1
votes

Consider the cuda code below:

CudaMemCpyAsync(H2d, data1...., StreamA);
KernelB<<<..., StreamB>>>(data1,...);
CudaMemCpyAsync(D2H, output using data1, ...., StreamA);

When does "CudaMemCpyAsync(D2H....., StreamA);" in the code starts? Does it start after end of execution of KernelB? Do I replace "CudaMemCpyAsync(D2H....., StreamA);" with "CudaMemCpy(D2H....., StreamA);" if I have to copy output of KernelB back to the host?

Also, is pinned memory usage is absolutely required in asynchronous data transfer?

Thanks in advance.

1

1 Answers

3
votes

The user created CUDA streams are asynchronous with respect to each other and with respect to the host. The tasks issued to same CUDA stream are serialized. So in your case, cudaMemCpyAsync(D2H, output using data1, ...., StreamA); will wait for the previous memory copy to finish.

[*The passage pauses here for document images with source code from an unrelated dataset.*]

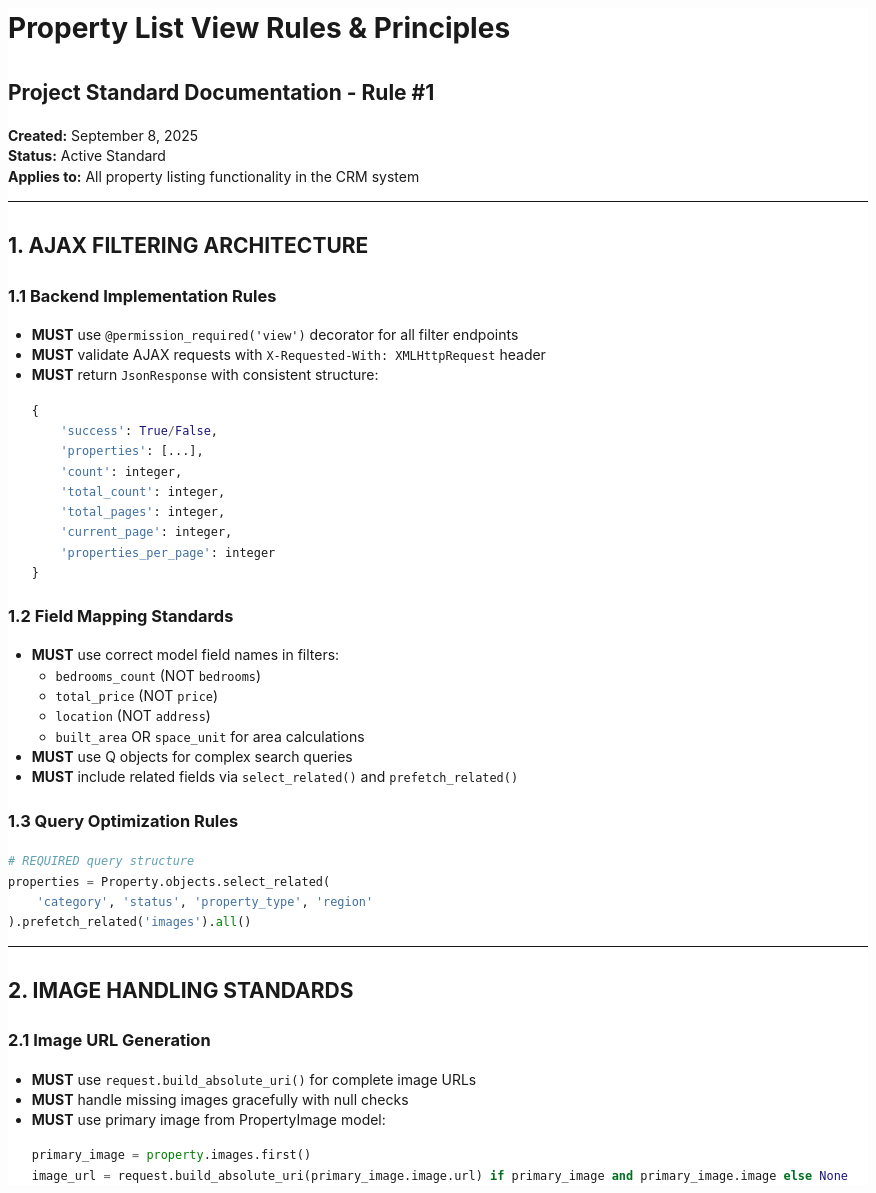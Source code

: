 # Property List View Rules & Principles
## Project Standard Documentation - Rule #1

**Created:** September 8, 2025  
**Status:** Active Standard  
**Applies to:** All property listing functionality in the CRM system

---

## 1. AJAX FILTERING ARCHITECTURE

### 1.1 Backend Implementation Rules
- **MUST** use `@permission_required('view')` decorator for all filter endpoints
- **MUST** validate AJAX requests with `X-Requested-With: XMLHttpRequest` header
- **MUST** return `JsonResponse` with consistent structure:
  ```python
  {
      'success': True/False,
      'properties': [...],
      'count': integer,
      'total_count': integer,
      'total_pages': integer,
      'current_page': integer,
      'properties_per_page': integer
  }
  ```

### 1.2 Field Mapping Standards
- **MUST** use correct model field names in filters:
  - `bedrooms_count` (NOT `bedrooms`)
  - `total_price` (NOT `price`)
  - `location` (NOT `address`)
  - `built_area` OR `space_unit` for area calculations
- **MUST** use Q objects for complex search queries
- **MUST** include related fields via `select_related()` and `prefetch_related()`

### 1.3 Query Optimization Rules
```python
# REQUIRED query structure
properties = Property.objects.select_related(
    'category', 'status', 'property_type', 'region'
).prefetch_related('images').all()
```

---

## 2. IMAGE HANDLING STANDARDS

### 2.1 Image URL Generation
- **MUST** use `request.build_absolute_uri()` for complete image URLs
- **MUST** handle missing images gracefully with null checks
- **MUST** use primary image from PropertyImage model:
  ```python
  primary_image = property.images.first()
  image_url = request.build_absolute_uri(primary_image.image.url) if primary_image and primary_image.image else None
  ```
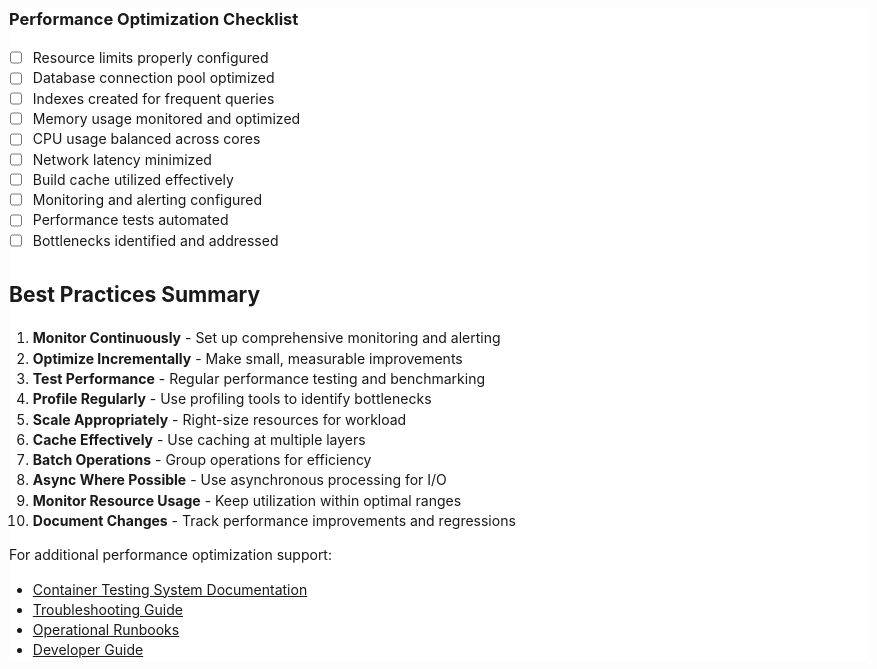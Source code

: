 ### Performance Optimization Checklist

- [ ] Resource limits properly configured
- [ ] Database connection pool optimized
- [ ] Indexes created for frequent queries
- [ ] Memory usage monitored and optimized
- [ ] CPU usage balanced across cores
- [ ] Network latency minimized
- [ ] Build cache utilized effectively
- [ ] Monitoring and alerting configured
- [ ] Performance tests automated
- [ ] Bottlenecks identified and addressed

## Best Practices Summary

1. **Monitor Continuously** - Set up comprehensive monitoring and alerting
2. **Optimize Incrementally** - Make small, measurable improvements
3. **Test Performance** - Regular performance testing and benchmarking
4. **Profile Regularly** - Use profiling tools to identify bottlenecks
5. **Scale Appropriately** - Right-size resources for workload
6. **Cache Effectively** - Use caching at multiple layers
7. **Batch Operations** - Group operations for efficiency
8. **Async Where Possible** - Use asynchronous processing for I/O
9. **Monitor Resource Usage** - Keep utilization within optimal ranges
10. **Document Changes** - Track performance improvements and regressions

For additional performance optimization support:

- [Container Testing System Documentation](CONTAINER_TESTING_SYSTEM.md)
- [Troubleshooting Guide](CONTAINER_TROUBLESHOOTING_GUIDE.md)
- [Operational Runbooks](CONTAINER_OPERATIONAL_RUNBOOKS.md)
- [Developer Guide](CONTAINER_DEVELOPMENT_GUIDE.md)
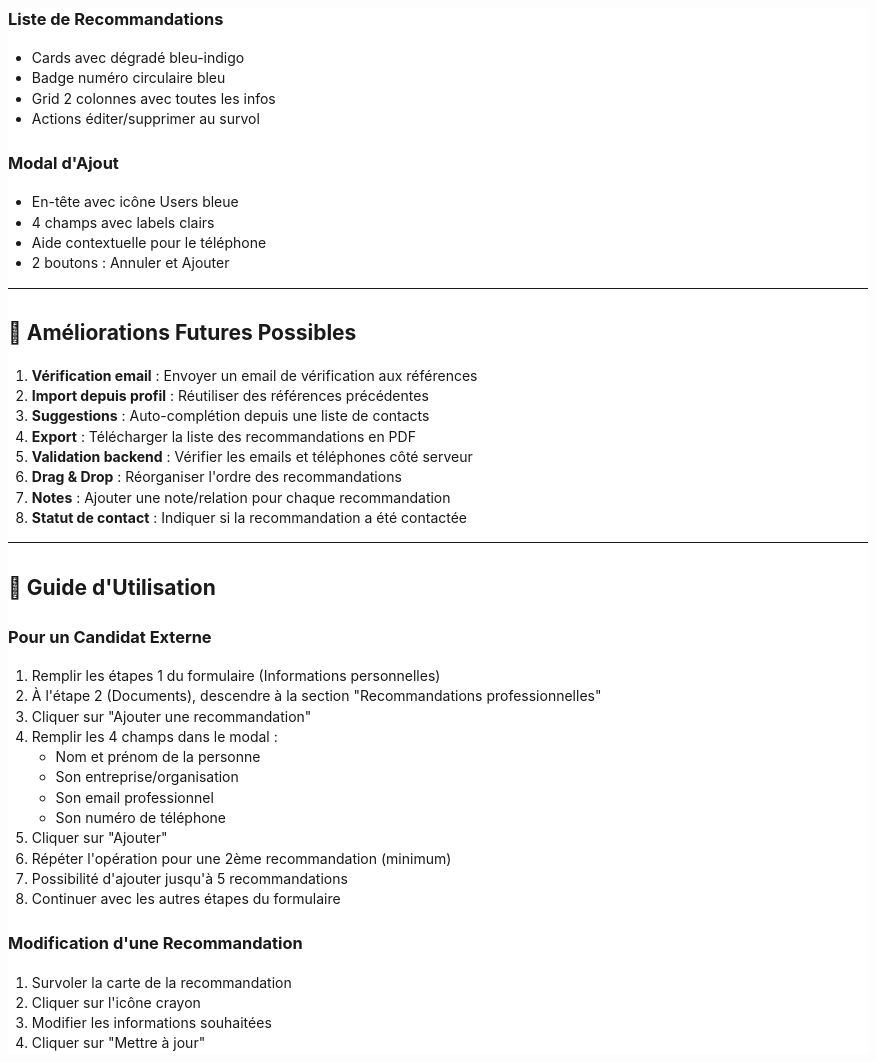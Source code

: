 ### **Liste de Recommandations**
- Cards avec dégradé bleu-indigo
- Badge numéro circulaire bleu
- Grid 2 colonnes avec toutes les infos
- Actions éditer/supprimer au survol

### **Modal d'Ajout**
- En-tête avec icône Users bleue
- 4 champs avec labels clairs
- Aide contextuelle pour le téléphone
- 2 boutons : Annuler et Ajouter

---

## 🔮 Améliorations Futures Possibles

1. **Vérification email** : Envoyer un email de vérification aux références
2. **Import depuis profil** : Réutiliser des références précédentes
3. **Suggestions** : Auto-complétion depuis une liste de contacts
4. **Export** : Télécharger la liste des recommandations en PDF
5. **Validation backend** : Vérifier les emails et téléphones côté serveur
6. **Drag & Drop** : Réorganiser l'ordre des recommandations
7. **Notes** : Ajouter une note/relation pour chaque recommandation
8. **Statut de contact** : Indiquer si la recommandation a été contactée

---

## 📖 Guide d'Utilisation

### **Pour un Candidat Externe**

1. Remplir les étapes 1 du formulaire (Informations personnelles)
2. À l'étape 2 (Documents), descendre à la section "Recommandations professionnelles"
3. Cliquer sur "Ajouter une recommandation"
4. Remplir les 4 champs dans le modal :
   - Nom et prénom de la personne
   - Son entreprise/organisation
   - Son email professionnel
   - Son numéro de téléphone
5. Cliquer sur "Ajouter"
6. Répéter l'opération pour une 2ème recommandation (minimum)
7. Possibilité d'ajouter jusqu'à 5 recommandations
8. Continuer avec les autres étapes du formulaire

### **Modification d'une Recommandation**
1. Survoler la carte de la recommandation
2. Cliquer sur l'icône crayon
3. Modifier les informations souhaitées
4. Cliquer sur "Mettre à jour"
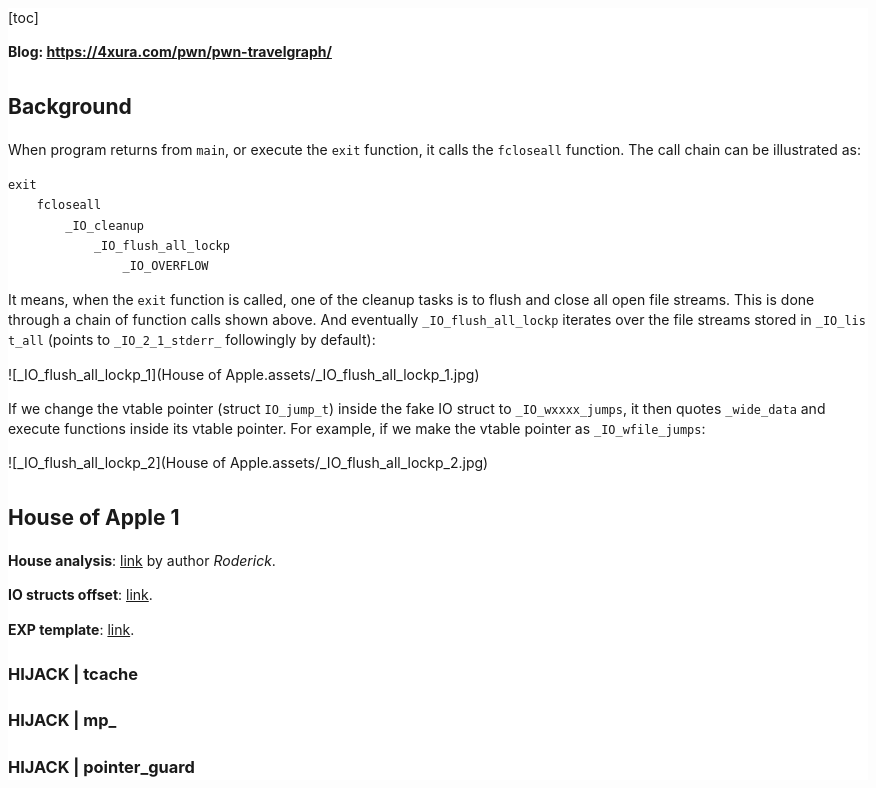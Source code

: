 [toc]

**Blog: https://4xura.com/pwn/pwn-travelgraph/**

## Background

When program returns from `main`, or execute the `exit` function, it calls the `fcloseall` function. The call chain can be illustrated as:

```
exit
	fcloseall
		_IO_cleanup
			_IO_flush_all_lockp
				_IO_OVERFLOW
```

It means, when the `exit` function is called, one of the cleanup tasks is to flush and close all open file streams. This is done through a chain of function calls shown above. And eventually `_IO_flush_all_lockp` iterates over the file streams stored in `_IO_list_all` (points to `_IO_2_1_stderr_` followingly by default):

![_IO_flush_all_lockp_1](House of Apple.assets/_IO_flush_all_lockp_1.jpg)

If we change the vtable pointer (struct `IO_jump_t`) inside the fake IO struct to `_IO_wxxxx_jumps`, it then quotes `_wide_data` and execute functions inside its vtable pointer. For example, if we make the vtable pointer as `_IO_wfile_jumps`:

![_IO_flush_all_lockp_2](House of Apple.assets/_IO_flush_all_lockp_2.jpg)



## House of Apple 1

**House analysis**: [link](https://www.roderickchan.cn/zh-cn/house-of-apple-%E4%B8%80%E7%A7%8D%E6%96%B0%E7%9A%84glibc%E4%B8%ADio%E6%94%BB%E5%87%BB%E6%96%B9%E6%B3%95-1/) by author *Roderick*.

**IO structs offset**: [link](https://github.com/4xura/Axura-pwn-exp/blob/master/IO%20Structs/IO_structs.md).

**EXP template**: [link](https://github.com/4xura/Axura-pwn-exp/blob/master/xpl.py).

### HIJACK | tcache





### HIJACK | mp_





### HIJACK | pointer_guard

But there is no guarantee that when this memory copy initiates, the kernel would have finished its execution. Because StreamA and StreamB are asynchronous w.r.t each other.

Also, the host will not wait for these streams to finish execution.

If you want the host to wait for the streams, you may use cudaDeviceSynchronize or cudaStreamSynchronize.

If you do not use pinned memory, the memory copies will not overlap with kernel execution.